[Items from a dataset]
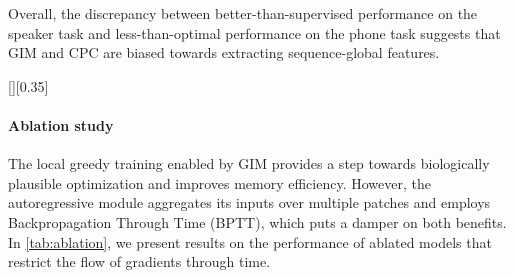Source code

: \documentclass{article}
\begin{document}
Overall, the discrepancy between better-than-supervised performance on the speaker task and less-than-optimal performance on the phone task suggests that GIM and CPC are biased towards extracting sequence-global features.









[][0.35\textwidth]
\begin{figure}
\begin{floatrow}
\hfill
{}
\end{floatrow}
\end{figure}



\paragraph{Ablation study}
The local greedy training enabled by GIM provides a step towards biologically plausible optimization and improves memory efficiency. However, the autoregressive module  aggregates  its inputs over multiple patches and employs Backpropagation Through Time (BPTT), which puts a damper on both benefits. In \cref{tab:ablation}, we present results on the performance of ablated models that restrict the flow of gradients through time. 
\end{document}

- _Requirement_
Among the lines above, count those containing "begin", and give only the number.

- _Solution for this problem_
3